Installing Apache Atlas
Also available as:
PDF

Migrate Atlas metadata when upgrading to HDP-3.0+

Perform the following steps to migrate the Atlas metadata from Titan to JanusGraph when upgrading from HDP-2.x to HDP-3.0 and higher versions.

  1. Before upgrading HDP and Atlas, use one of the following methods to determine the size of the Atlas metadata on the HDP-2.x cluster.
    • Click SEARCH on the Atlas web UI, then slide the green toggle button from Basic to Advanced. Enter the following query in the Search by Query box, then click Search.
      Asset select count() 
    • Run the following Atlas metrics REST API query:
      curl -g -X GET -u admin:admin -H "Content-Type: application/json" /
      -H "Cache-Control: no-cache" "http://<atlas_server>:21000/api/atlas/admin/metrics"
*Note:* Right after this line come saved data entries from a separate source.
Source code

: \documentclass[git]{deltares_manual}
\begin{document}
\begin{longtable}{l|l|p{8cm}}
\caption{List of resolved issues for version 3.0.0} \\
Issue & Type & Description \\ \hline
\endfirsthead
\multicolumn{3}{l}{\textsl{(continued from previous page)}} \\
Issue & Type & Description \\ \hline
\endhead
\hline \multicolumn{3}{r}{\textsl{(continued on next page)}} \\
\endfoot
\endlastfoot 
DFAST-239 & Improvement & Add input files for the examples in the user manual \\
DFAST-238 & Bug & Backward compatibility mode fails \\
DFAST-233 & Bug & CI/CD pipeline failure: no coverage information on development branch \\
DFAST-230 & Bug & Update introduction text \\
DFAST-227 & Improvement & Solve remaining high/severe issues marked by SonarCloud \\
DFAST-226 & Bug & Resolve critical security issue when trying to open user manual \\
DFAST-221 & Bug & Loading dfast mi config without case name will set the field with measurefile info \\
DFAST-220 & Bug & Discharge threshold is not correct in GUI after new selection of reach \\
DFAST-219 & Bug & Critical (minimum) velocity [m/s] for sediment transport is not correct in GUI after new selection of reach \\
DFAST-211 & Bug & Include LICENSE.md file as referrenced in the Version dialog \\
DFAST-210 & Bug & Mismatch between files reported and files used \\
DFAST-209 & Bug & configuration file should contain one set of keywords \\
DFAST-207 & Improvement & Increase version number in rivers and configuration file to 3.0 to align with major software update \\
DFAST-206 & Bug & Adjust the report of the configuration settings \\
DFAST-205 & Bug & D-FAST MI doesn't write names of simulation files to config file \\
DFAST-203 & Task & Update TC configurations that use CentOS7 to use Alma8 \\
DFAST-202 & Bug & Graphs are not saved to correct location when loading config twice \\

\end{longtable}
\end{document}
    Either of these methods returns the number of Atlas entities, which can be used to estimate the time required to export the Atlas metadata from HDP-2.x and import it into HDP-3.x. This time varies depending on the cluster configuration. The following estimates are for a node with a 4 GB RAM quad-core processor with both the Atlas and Solr servers on the same node:

    • Estimated duration for export from HDP-2.x: 2 million entities per hour.
    • Estimated duration for import into HDP-3.x: 0.75 million entities per hour.
    The Atlas' migration exporter utility is used for migrating Atlas from HDP 2.x to HDP 3.x and beyond. Download from the location: https://archive.cloudera.com/am2cm/hdp2/atlas-migration-exporter-0.8.0.2.6.6.0-332.tar.gz
  2. Before upgrading HDP and Atlas, perform the following steps on the HDP-2.x cluster.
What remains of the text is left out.